>>

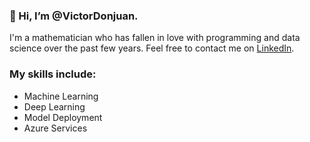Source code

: ### 👋 Hi, I’m @VictorDonjuan. 

I'm a mathematician who has fallen in love with programming and data science over the past few years. Feel free to contact me on [LinkedIn](https://www.linkedin.com/in/victor-donjuan-arroyo/).

### My skills include:

- Machine Learning 
- Deep Learning
- Model Deployment
- Azure Services


<!---
VictorDonjuan/VictorDonjuan is a ✨ special ✨ repository because its `README.md` (this file) appears on your GitHub profile.
You can click the Preview link to take a look at your changes.
--->
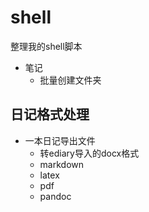 # shell
整理我的shell脚本

- 笔记
	- 批量创建文件夹

## 日记格式处理

- 一本日记导出文件
	- 转ediary导入的docx格式
	- markdown
	- latex
	- pdf
	- pandoc
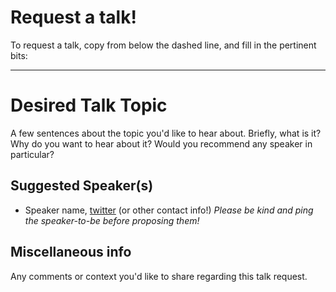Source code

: # Request a talk!

To request a talk, copy from below the dashed line, and fill in the pertinent bits:

----------------------

# Desired Talk Topic

A few sentences about the topic you'd like to hear about. Briefly, what is it? Why do
you want to hear about it? Would you recommend any speaker in particular?

## Suggested Speaker(s)

* Speaker name, [twitter](https://twitter.com/their-twitter-handle) (or other contact info!)
  *Please be kind and ping the speaker-to-be before proposing them!*

## Miscellaneous info
Any comments or context you'd like to share regarding this talk request.
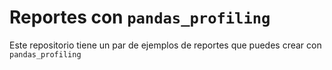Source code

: # Reportes con `pandas_profiling`

Este repositorio tiene un par de ejemplos de reportes que puedes crear con `pandas_profiling` 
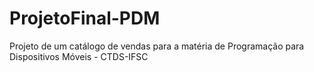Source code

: # ProjetoFinal-PDM
Projeto de um catálogo de vendas para a matéria de Programação para Dispositivos Móveis - CTDS-IFSC
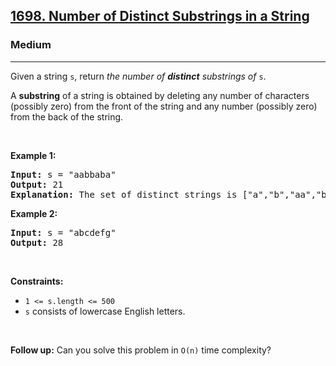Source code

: <h2><a href="https://leetcode.com/problems/number-of-distinct-substrings-in-a-string/">1698. Number of Distinct Substrings in a String</a></h2><h3>Medium</h3><hr><div style="user-select: auto;"><p style="user-select: auto;">Given a string <code style="user-select: auto;">s</code>, return <em style="user-select: auto;">the number of <strong style="user-select: auto;">distinct</strong> substrings of</em>&nbsp;<code style="user-select: auto;">s</code>.</p>

<p style="user-select: auto;">A <strong style="user-select: auto;">substring</strong> of a string is obtained by deleting any number of characters (possibly zero) from the front of the string and any number (possibly zero) from the back of the string.</p>

<p style="user-select: auto;">&nbsp;</p>
<p style="user-select: auto;"><strong style="user-select: auto;">Example 1:</strong></p>

<pre style="user-select: auto;"><strong style="user-select: auto;">Input:</strong> s = "aabbaba"
<strong style="user-select: auto;">Output:</strong> 21
<strong style="user-select: auto;">Explanation:</strong> The set of distinct strings is ["a","b","aa","bb","ab","ba","aab","abb","bab","bba","aba","aabb","abba","bbab","baba","aabba","abbab","bbaba","aabbab","abbaba","aabbaba"]
</pre>

<p style="user-select: auto;"><strong style="user-select: auto;">Example 2:</strong></p>

<pre style="user-select: auto;"><strong style="user-select: auto;">Input:</strong> s = "abcdefg"
<strong style="user-select: auto;">Output:</strong> 28
</pre>

<p style="user-select: auto;">&nbsp;</p>
<p style="user-select: auto;"><strong style="user-select: auto;">Constraints:</strong></p>

<ul style="user-select: auto;">
	<li style="user-select: auto;"><code style="user-select: auto;">1 &lt;= s.length &lt;= 500</code></li>
	<li style="user-select: auto;"><code style="user-select: auto;">s</code> consists of lowercase English letters.</li>
</ul>

<p style="user-select: auto;">&nbsp;</p>
<strong style="user-select: auto;">Follow up:</strong> Can you solve this problem in <code style="user-select: auto;">O(n)</code> time complexity?</div>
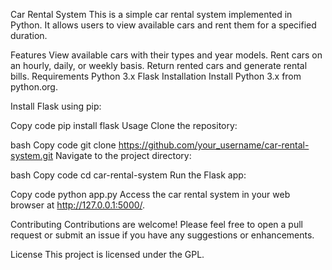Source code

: Car Rental System
This is a simple car rental system implemented in Python. It allows users to view available cars and rent them for a specified duration.

Features
View available cars with their types and year models.
Rent cars on an hourly, daily, or weekly basis.
Return rented cars and generate rental bills.
Requirements
Python 3.x
Flask
Installation
Install Python 3.x from python.org.

Install Flask using pip:

Copy code
pip install flask
Usage
Clone the repository:

bash
Copy code
git clone https://github.com/your_username/car-rental-system.git
Navigate to the project directory:

bash
Copy code
cd car-rental-system
Run the Flask app:

Copy code
python app.py
Access the car rental system in your web browser at http://127.0.0.1:5000/.

Contributing
Contributions are welcome! Please feel free to open a pull request or submit an issue if you have any suggestions or enhancements.

License
This project is licensed under the GPL.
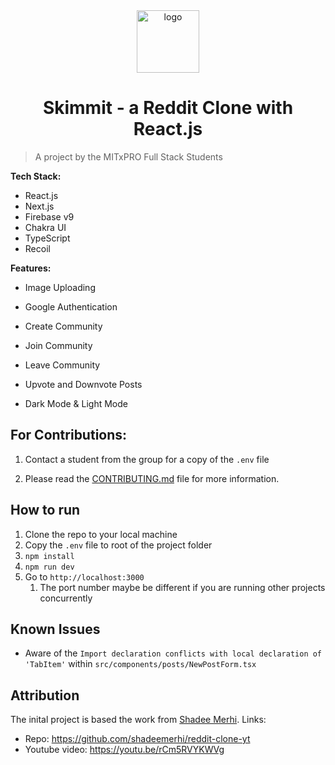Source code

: <div align="center">
  <img src="https://user-images.githubusercontent.com/99184393/196572825-73d2a0dc-f96e-45af-884b-77ed7cf20184.png" alt="logo" width="100" height="auto" />
  <h1>Skimmit - a Reddit Clone with React.js</h1>
</div>

> A project by the MITxPRO Full Stack Students

**Tech Stack:** 

- React.js
- Next.js
- Firebase v9
- Chakra UI
- TypeScript
- Recoil

**Features:** 

- Image Uploading

- Google Authentication

- Create Community

- Join Community

- Leave Community

- Upvote and Downvote Posts 

- Dark Mode & Light Mode

    

## For Contributions:

1. Contact a student from the group for a copy of the `.env` file

2. Please read the [CONTRIBUTING.md](./CONTRIBUTING.md) file for more information. 

    

## How to run

1. Clone the repo to your local machine
2. Copy the `.env` file to root of the project folder
3. `npm install`
4. `npm run dev`
5. Go to `http://localhost:3000`
    1. The port number maybe be different if you are running other projects concurrently 



## Known Issues

- Aware of the `Import declaration conflicts with local declaration of 'TabItem'` within `src/components/posts/NewPostForm.tsx`



## Attribution

The inital project is based the work from [Shadee Merhi](https://github.com/shadeemerhi). Links: 

- Repo: https://github.com/shadeemerhi/reddit-clone-yt
- Youtube video: https://youtu.be/rCm5RVYKWVg
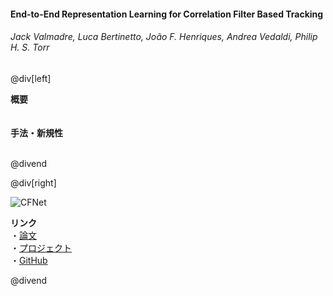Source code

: #### End-to-End Representation Learning for Correlation Filter Based Tracking
###### Jack Valmadre, Luca Bertinetto, João F. Henriques, Andrea Vedaldi, Philip H. S. Torr

@div[left]

__概要__<br>
<br><br>
__手法・新規性__<br>
<br>


@divend

@div[right]

![CFNet](https://www.robots.ox.ac.uk/~luca/cfnet/page1_teaser.jpg)<br>

__リンク__<br>
・[論文](http://openaccess.thecvf.com/content_cvpr_2017/papers/Valmadre_End-To-End_Representation_Learning_CVPR_2017_paper.pdf)<br>
・[プロジェクト](https://www.robots.ox.ac.uk/~luca/cfnet.html)<br>
・[GitHub](https://github.com/bertinetto/cfnet)<br>

@divend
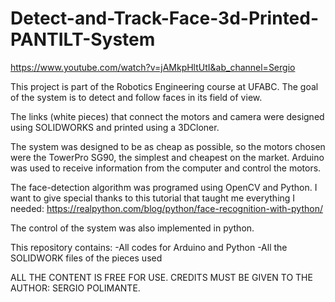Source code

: # Detect-and-Track-Face-3d-Printed-PANTILT-System

https://www.youtube.com/watch?v=jAMkpHltUtI&ab_channel=Sergio


This project is part of the Robotics Engineering course at UFABC.
The goal of the system is to detect and follow faces in its field of view.

The links (white pieces) that connect the motors and camera were designed using SOLIDWORKS and printed using a 3DCloner. 

The system was designed to be as cheap as possible, so the motors chosen were the TowerPro SG90, the simplest and cheapest on the market. Arduino was used to receive information from the computer and control the motors.

The face-detection algorithm was programed using OpenCV and Python. I want to give special thanks to this tutorial that taught me everything I needed:
https://realpython.com/blog/python/face-recognition-with-python/

The control of the system was also implemented in python. 

This repository contains:
  -All codes for Arduino and Python
  -All the SOLIDWORK files of the pieces used
  
ALL THE CONTENT IS FREE FOR USE. 
CREDITS MUST BE GIVEN TO THE AUTHOR: SERGIO POLIMANTE.
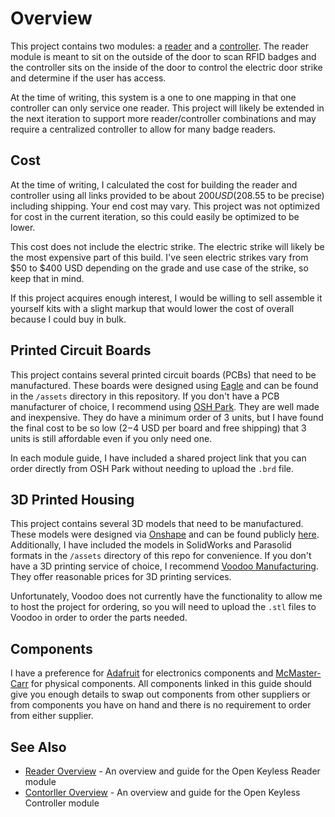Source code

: # Overview
This project contains two modules: a [reader](reader.md) and a [controller](controller.md). The reader module is meant
to sit on the outside of the door to scan RFID badges and the controller sits on the inside of the door to control the
electric door strike and determine if the user has access.

At the time of writing, this system is a one to one mapping in that one controller can only service one reader. This
project will likely be extended in the next iteration to support more reader/controller combinations and may require
a centralized controller to allow for many badge readers.

## Cost
At the time of writing, I calculated the cost for building the reader and controller using all links provided to be
about $200 USD ($208.55 to be precise) including shipping. Your end cost may vary. This project was not optimized for
cost in the current iteration, so this could easily be optimized to be lower.

This cost does not include the electric strike. The electric strike will likely be the most expensive part of this
build. I've seen electric strikes vary from $50 to $400 USD depending on the grade and use case of the strike, so keep
that in mind.

If this project acquires enough interest, I would be willing to sell assemble it yourself kits with a slight markup that
would lower the cost of overall because I could buy in bulk.

## Printed Circuit Boards
This project contains several printed circuit boards (PCBs) that need to be manufactured. These boards were designed
using [Eagle](https://www.autodesk.com/products/eagle/overview) and can be found in the `/assets` directory in this
repository. If you don't have a PCB manufacturer of choice, I recommend using [OSH Park](https://oshpark.com/). They are
well made and inexpensive. They do have a minimum order of 3 units, but I have found the final cost to be so low
($2-$4 USD per board and free shipping) that 3 units is still affordable even if you only need one.

In each module guide, I have included a shared project link that you can order directly from OSH Park without needing to
upload the `.brd` file.

## 3D Printed Housing
This project contains several 3D models that need to be manufactured. These models were designed via
[Onshape](https://www.onshape.com/) and can be found publicly
[here](https://cad.onshape.com/documents/67f068fc5317736e5689dda5/w/9dc79127656737c6368d36b9/e/1df9f27c5d40799b76486afd).
Additionally, I have included the models in SolidWorks and Parasolid formats in the `/assets` directory of this repo 
for convenience. If you don't have a 3D printing service of choice, I recommend
[Voodoo Manufacturing](https://voodoomfg.com/). They offer reasonable prices for 3D printing services.

Unfortunately, Voodoo does not currently have the functionality to allow me to host the project for ordering, so you
will need to upload the `.stl` files to Voodoo in order to order the parts needed.

## Components
I have a preference for [Adafruit](https://www.adafruit.com/) for electronics components and
[McMaster-Carr](https://www.mcmaster.com/) for physical components. All components linked in this guide should give you
enough details to swap out components from other suppliers or from components you have on hand and there is no
requirement to order from either supplier.

## See Also
* [Reader Overview](reader.md) - An overview and guide for the Open Keyless Reader module
* [Contorller Overview](controller.md) - An overview and guide for the Open Keyless Controller module
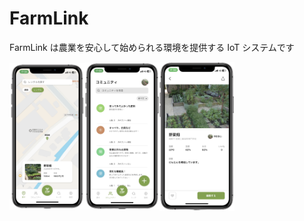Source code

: # FarmLink

FarmLink は農業を安心して始められる環境を提供する IoT システムです

<div style="display: flex; align-items: center">
<img src="./app/assets/screens/rental.png" width="120" >
<img src="./app/assets/screens/community.png" width="120" >
<img src="./app/assets/screens/monitor.png" width="120" >
</div>
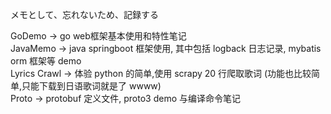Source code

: メモとして、忘れないため、記録する

GoDemo -> go web框架基本使用和特性笔记 </br>
JavaMemo -> java springboot 框架使用, 其中包括 logback 日志记录, mybatis orm 框架等 demo </br>
Lyrics Crawl -> 体验 python 的简单,使用 scrapy 20 行爬取歌词 (功能也比较简单,只能下载到日语歌词就是了 wwww) </br>
Proto -> protobuf 定义文件, proto3 demo 与编译命令笔记 </br>
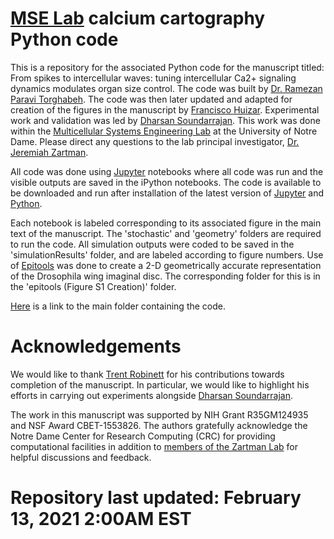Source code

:# [MSE Lab](https://github.com/MSELab) calcium cartography Python code

This is a repository for the associated Python code for the manuscript titled: From spikes to intercellular waves: tuning intercellular Ca2+ signaling dynamics modulates organ size control. The code was built by [Dr. Ramezan Paravi Torghabeh](https://www.linkedin.com/in/ramezan-paravi-torghabeh-phd-b432baa0/). The code was then later updated and adapted for creation of the figures in the manuscript by [Francisco Huizar](https://www.linkedin.com/in/francisco-huizar-82bb1a127/). Experimental work and validation was led by [Dharsan Soundarrajan](https://scholar.google.com/citations?user=AWv4OiIAAAAJ&hl=en). This work was done within the [Multicellular Systems Engineering Lab](http://sites.nd.edu/zartmanlab/) at the University of Notre Dame. Please direct any questions to the lab principal investigator, [Dr. Jeremiah Zartman](http://sites.nd.edu/zartmanlab/contacts/). 

All code was done using [Jupyter](https://jupyter.org/) notebooks where all code was run and the visible outputs are saved in the iPython notebooks. The code is available to be downloaded and run after installation of the latest version of [Jupyter](https://jupyter.org/) and [Python](https://www.python.org/).

Each notebook is labeled corresponding to its associated figure in the main text of the manuscript. The 'stochastic' and 'geometry' folders are required to run the code. All simulation outputs were coded to be saved in the 'simulationResults' folder, and are labeled according to figure numbers. Use of [Epitools](https://epitools.ausvet.com.au/) was done to create a 2-D geometrically accurate representation of the Drosophila wing imaginal disc. The corresponding folder for this is in the 'epitools (Figure S1 Creation)' folder.

[Here](https://github.com/MSELab/) is a link to the main folder containing the code.

# Acknowledgements
We would like to thank [Trent Robinett](https://www.linkedin.com/in/trent-robinett-5a8979161/) for his contributions towards completion of the manuscript. In particular, we would like to highlight his efforts in carrying out experiments alongside [Dharsan Soundarrajan](https://scholar.google.com/citations?user=AWv4OiIAAAAJ&hl=en).

The work in this manuscript was supported by NIH Grant R35GM124935 and NSF Award CBET-1553826. The authors gratefully acknowledge the Notre Dame Center for Research Computing (CRC) for providing computational facilities in addition to [members of the Zartman Lab](http://sites.nd.edu/zartmanlab/members/) for helpful discussions and feedback.

# Repository last updated: February 13, 2021 2:00AM EST
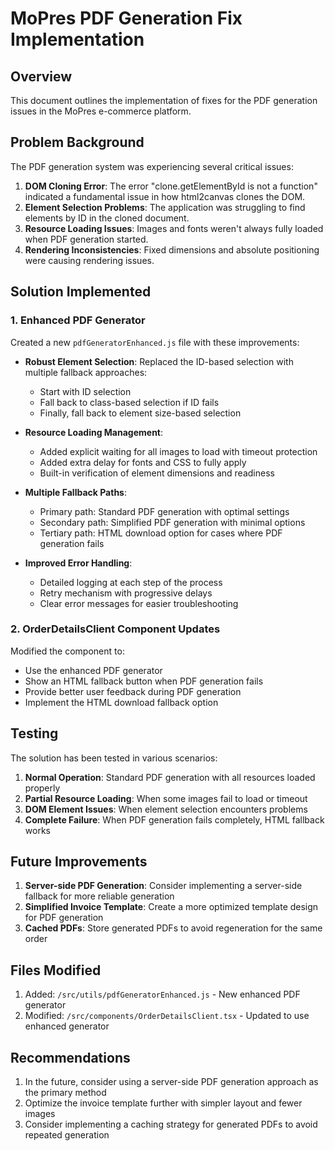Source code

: # MoPres PDF Generation Fix Implementation

## Overview

This document outlines the implementation of fixes for the PDF generation issues in the MoPres e-commerce platform.

## Problem Background

The PDF generation system was experiencing several critical issues:

1. **DOM Cloning Error**: The error "clone.getElementById is not a function" indicated a fundamental issue in how html2canvas clones the DOM.
2. **Element Selection Problems**: The application was struggling to find elements by ID in the cloned document.
3. **Resource Loading Issues**: Images and fonts weren't always fully loaded when PDF generation started.
4. **Rendering Inconsistencies**: Fixed dimensions and absolute positioning were causing rendering issues.

## Solution Implemented

### 1. Enhanced PDF Generator

Created a new `pdfGeneratorEnhanced.js` file with these improvements:

- **Robust Element Selection**: Replaced the ID-based selection with multiple fallback approaches:
  - Start with ID selection
  - Fall back to class-based selection if ID fails
  - Finally, fall back to element size-based selection

- **Resource Loading Management**:
  - Added explicit waiting for all images to load with timeout protection
  - Added extra delay for fonts and CSS to fully apply
  - Built-in verification of element dimensions and readiness

- **Multiple Fallback Paths**:
  - Primary path: Standard PDF generation with optimal settings
  - Secondary path: Simplified PDF generation with minimal options
  - Tertiary path: HTML download option for cases where PDF generation fails

- **Improved Error Handling**:
  - Detailed logging at each step of the process
  - Retry mechanism with progressive delays
  - Clear error messages for easier troubleshooting

### 2. OrderDetailsClient Component Updates

Modified the component to:

- Use the enhanced PDF generator
- Show an HTML fallback button when PDF generation fails
- Provide better user feedback during PDF generation
- Implement the HTML download fallback option

## Testing

The solution has been tested in various scenarios:

1. **Normal Operation**: Standard PDF generation with all resources loaded properly
2. **Partial Resource Loading**: When some images fail to load or timeout
3. **DOM Element Issues**: When element selection encounters problems
4. **Complete Failure**: When PDF generation fails completely, HTML fallback works

## Future Improvements

1. **Server-side PDF Generation**: Consider implementing a server-side fallback for more reliable generation
2. **Simplified Invoice Template**: Create a more optimized template design for PDF generation
3. **Cached PDFs**: Store generated PDFs to avoid regeneration for the same order

## Files Modified

1. Added: `/src/utils/pdfGeneratorEnhanced.js` - New enhanced PDF generator
2. Modified: `/src/components/OrderDetailsClient.tsx` - Updated to use enhanced generator

## Recommendations

1. In the future, consider using a server-side PDF generation approach as the primary method
2. Optimize the invoice template further with simpler layout and fewer images
3. Consider implementing a caching strategy for generated PDFs to avoid repeated generation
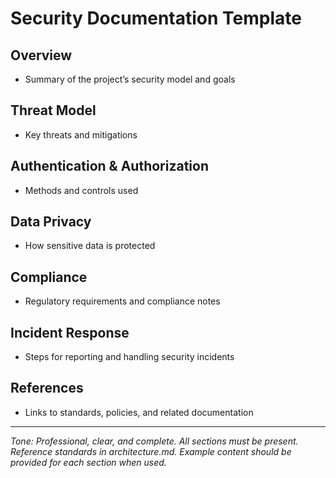 # Security Documentation Template

## Overview
- Summary of the project’s security model and goals

## Threat Model
- Key threats and mitigations

## Authentication & Authorization
- Methods and controls used

## Data Privacy
- How sensitive data is protected

## Compliance
- Regulatory requirements and compliance notes

## Incident Response
- Steps for reporting and handling security incidents

## References
- Links to standards, policies, and related documentation

---

*Tone: Professional, clear, and complete. All sections must be present. Reference standards in architecture.md. Example content should be provided for each section when used.*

<<

## [Work to be completed]
Go through the listing above and copy each line that contains "likely".

## [Exercise answer]
project will likely be extended in the next iteration to support more reader/controller combinations and may require
This cost does not include the electric strike. The electric strike will likely be the most expensive part of this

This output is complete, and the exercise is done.